Indicador Politico

Por Carlos Ramirez

 

Mientras la atención se centra en el pleito arreglado en el Congreso para aprobar las leyes secundarias, el país entró a una nueva fase crítica de la inseguridad con los casos emblemáticos de Michoacán y Tamaulipas.
Pero en lugar de debatir sobre el crimen organizado y el aumento de su criminalidad y corrupción, de nueva cuenta la doctrina del Estado de derecho y de los derechos humanos quiere atar las manos a las fuerzas de seguridad.
Sin embargo, los juristas parecen olvidar la existencia de dos derechos humanos que deben proteger las leyes: los derechos humanos de los delincuentes para evitar el abuso de la autoridad y los derechos humanos de los ciudadanos que ven violados por el abuso de fuerza por los delincuentes.
¿Cuál debe ser la prioridad del Estado y del aparato judicial y penal? ¿Defender los derechos humanos de los delincuentes a costa de los derechos humanos de los ciudadanos o defender los derechos humanos de los ciudadanos por encima de los derechos humanos de los delincuentes?
El dilema no es nuevo; viene desde la fundación de las polis ciudadanas. En la primera mitad del siglo V a.C., Pericles —uno de los más importantes líderes políticos— dio un discurso a las viudas de la guerra de la guerra y ahí explicó con claridad —según lo recogió Tucídides en Historia de la guerra del Peloponeso— que la guerra era para defender la democracia ateniense.
La acción del crimen organizado en México es un desafío para la democracia; en Tamaulipas y Michoacán, por ejemplo, los delincuentes han anulado el Estado democrático y han sentado su dominio criminal.
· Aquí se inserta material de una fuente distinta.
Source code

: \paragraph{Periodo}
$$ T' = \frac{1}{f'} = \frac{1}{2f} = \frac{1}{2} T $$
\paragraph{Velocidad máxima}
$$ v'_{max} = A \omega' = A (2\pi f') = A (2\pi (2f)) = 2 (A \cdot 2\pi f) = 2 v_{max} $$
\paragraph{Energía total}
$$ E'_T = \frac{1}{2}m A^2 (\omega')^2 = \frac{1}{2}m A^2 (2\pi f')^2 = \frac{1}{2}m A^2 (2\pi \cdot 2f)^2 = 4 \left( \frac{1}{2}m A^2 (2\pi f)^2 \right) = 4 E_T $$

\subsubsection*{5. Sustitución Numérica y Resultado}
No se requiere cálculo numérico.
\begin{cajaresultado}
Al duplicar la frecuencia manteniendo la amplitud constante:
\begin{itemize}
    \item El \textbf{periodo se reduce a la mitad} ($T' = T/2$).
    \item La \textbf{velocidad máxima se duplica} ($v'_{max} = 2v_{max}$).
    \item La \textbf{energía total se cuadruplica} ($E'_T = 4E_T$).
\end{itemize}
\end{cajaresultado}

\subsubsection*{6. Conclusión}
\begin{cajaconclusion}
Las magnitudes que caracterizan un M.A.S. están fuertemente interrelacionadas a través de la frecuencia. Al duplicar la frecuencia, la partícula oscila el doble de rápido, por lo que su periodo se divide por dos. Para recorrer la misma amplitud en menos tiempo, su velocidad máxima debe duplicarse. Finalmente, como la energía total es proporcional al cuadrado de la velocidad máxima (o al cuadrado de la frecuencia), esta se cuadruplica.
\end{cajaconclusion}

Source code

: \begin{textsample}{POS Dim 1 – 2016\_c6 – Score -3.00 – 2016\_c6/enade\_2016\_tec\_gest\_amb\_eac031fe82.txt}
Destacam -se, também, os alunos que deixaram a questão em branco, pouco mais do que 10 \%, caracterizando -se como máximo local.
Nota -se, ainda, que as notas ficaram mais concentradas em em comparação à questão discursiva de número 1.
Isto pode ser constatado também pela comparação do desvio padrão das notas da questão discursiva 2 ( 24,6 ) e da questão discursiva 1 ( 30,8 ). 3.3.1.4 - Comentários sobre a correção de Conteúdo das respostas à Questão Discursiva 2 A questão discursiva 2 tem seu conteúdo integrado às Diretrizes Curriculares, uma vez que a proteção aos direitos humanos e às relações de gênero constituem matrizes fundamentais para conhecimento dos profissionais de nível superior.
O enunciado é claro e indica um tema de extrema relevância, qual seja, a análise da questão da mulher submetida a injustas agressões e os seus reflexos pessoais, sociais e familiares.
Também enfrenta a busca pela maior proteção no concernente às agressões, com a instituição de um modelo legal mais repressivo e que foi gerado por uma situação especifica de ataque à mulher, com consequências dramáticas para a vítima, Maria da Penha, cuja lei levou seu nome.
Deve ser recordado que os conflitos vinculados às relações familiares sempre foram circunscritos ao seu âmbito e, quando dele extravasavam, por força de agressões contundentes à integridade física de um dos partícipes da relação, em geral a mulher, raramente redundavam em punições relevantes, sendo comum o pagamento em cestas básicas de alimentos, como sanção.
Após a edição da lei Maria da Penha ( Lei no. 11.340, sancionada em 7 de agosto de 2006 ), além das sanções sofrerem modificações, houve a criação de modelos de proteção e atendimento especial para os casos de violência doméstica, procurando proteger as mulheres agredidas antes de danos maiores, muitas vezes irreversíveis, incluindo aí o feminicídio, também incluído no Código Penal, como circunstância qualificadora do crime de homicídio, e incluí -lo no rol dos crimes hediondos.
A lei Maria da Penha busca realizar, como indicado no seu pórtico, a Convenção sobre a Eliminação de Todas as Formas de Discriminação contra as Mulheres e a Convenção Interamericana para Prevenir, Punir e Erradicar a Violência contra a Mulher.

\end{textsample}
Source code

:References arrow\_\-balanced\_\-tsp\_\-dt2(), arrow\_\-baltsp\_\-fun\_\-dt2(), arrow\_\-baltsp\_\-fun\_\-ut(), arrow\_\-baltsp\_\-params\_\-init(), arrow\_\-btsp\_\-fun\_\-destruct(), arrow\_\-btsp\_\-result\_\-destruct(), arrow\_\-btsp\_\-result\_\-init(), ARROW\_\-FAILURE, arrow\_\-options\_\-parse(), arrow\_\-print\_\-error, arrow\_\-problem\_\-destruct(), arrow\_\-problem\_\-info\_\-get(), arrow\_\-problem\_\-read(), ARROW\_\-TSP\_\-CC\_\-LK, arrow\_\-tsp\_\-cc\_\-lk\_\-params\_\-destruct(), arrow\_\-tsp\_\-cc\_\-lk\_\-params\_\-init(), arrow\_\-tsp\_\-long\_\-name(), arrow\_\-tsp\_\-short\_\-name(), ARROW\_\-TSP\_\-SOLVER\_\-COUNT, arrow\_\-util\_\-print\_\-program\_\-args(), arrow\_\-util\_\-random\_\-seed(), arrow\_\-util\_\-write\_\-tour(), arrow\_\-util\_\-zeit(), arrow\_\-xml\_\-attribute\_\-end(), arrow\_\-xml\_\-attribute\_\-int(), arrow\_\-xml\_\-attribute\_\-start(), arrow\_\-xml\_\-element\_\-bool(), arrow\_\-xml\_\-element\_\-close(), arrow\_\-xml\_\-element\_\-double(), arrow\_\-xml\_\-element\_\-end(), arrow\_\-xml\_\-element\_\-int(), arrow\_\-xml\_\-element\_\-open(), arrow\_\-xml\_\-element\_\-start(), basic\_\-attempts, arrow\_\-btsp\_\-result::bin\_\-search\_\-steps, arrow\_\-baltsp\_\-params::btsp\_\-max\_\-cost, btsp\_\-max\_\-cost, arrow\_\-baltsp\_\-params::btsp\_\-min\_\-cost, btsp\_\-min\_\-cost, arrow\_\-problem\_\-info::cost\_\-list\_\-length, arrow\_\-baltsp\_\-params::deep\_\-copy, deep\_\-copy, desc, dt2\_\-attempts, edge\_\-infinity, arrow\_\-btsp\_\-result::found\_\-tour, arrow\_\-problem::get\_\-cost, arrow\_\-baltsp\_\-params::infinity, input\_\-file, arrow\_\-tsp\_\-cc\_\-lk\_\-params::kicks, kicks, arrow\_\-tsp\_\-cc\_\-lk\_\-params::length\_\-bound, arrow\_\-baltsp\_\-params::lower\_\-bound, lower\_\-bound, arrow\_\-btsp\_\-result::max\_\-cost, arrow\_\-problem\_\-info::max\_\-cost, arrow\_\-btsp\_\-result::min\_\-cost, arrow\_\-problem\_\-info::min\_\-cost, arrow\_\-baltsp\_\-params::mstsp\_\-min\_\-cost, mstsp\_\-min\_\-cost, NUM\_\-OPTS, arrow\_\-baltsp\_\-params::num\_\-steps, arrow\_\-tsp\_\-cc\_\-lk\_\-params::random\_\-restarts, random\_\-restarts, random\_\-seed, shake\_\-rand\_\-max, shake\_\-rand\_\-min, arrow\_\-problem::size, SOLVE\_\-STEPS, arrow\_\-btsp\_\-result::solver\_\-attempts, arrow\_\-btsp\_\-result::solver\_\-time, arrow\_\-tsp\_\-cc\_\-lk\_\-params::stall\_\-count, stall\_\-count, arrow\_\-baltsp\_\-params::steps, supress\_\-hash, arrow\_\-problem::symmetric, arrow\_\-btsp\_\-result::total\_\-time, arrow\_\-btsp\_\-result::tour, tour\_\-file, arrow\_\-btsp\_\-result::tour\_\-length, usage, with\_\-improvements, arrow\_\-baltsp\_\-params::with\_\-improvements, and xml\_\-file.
Así, la delincuencia aplasta la democracia, corrompe las instituciones, establece la ley de la violencia y, en suma, inventa su propio Estado de derecho.
La delincuencia ha construido un poder superior a la de casi todas las instituciones del Estado: políticos, gobernantes, funcionarios, policías y estructuras de seguridad; y solamente el Ejército es la única institución capaz de hacerle frente. Pero he aquí que la invocación del Estado de derecho no se usa para condenar a los corrompidos ni para obligar a las autoridades a reorganizar las instituciones sino para evitar que el Ejército luche contra el crimen organizado.
La corrupción criminal es ilimitada. El secretario general de gobierno y ex gobernador interino, Jesús Reyna, fue arrestado y procesado por pactar con Servando Gómez La Tuta, el jefe máximo del crimen organizado en la entidad. Y resulta que los derechos humanos forman parte central de la defensa del político priísta acusado, así como los derechos humanos sirvieron para proteger al diputado perredista Leonel Godoy, medio hermano del ex gobernador Leonel Godoy, también con pruebas contundentes en su contra de servir a La Tuta.
Los derechos humanos se crearon para acotar el abuso de fuerza del Estado y de sus instituciones, pero la prioridad deben ser los derechos humanos de los ciudadanos. Pero una cosa es acotar la acción del Estado para evitar los abusos y otra es impedir que el Ejército, la última línea de defensa de la democracia, participe en la lucha contra el crimen organizado en función de la doctrina de la seguridad interior que muchos juristas niegan pero que ya fue definida con claridad en el Programa para la Seguridad Nacional 2014-2018, publicado como decreto el pasado 30 de abril.
Tamaulipas daría una respuesta: el fracaso institucional frente al crimen organizado y la certeza de que sólo el Ejército es la única fuerza capaz de contener el avance de la criminalidad. Por eso no debe extrañar que frente a Tamaulipas de nueva cuenta se quiera excluir al Ejército de la seguridad.
Lo que queda al final es una pregunta: ¿valen más los derechos humanos de los delincuentes que los derechos humanos de la sociedad?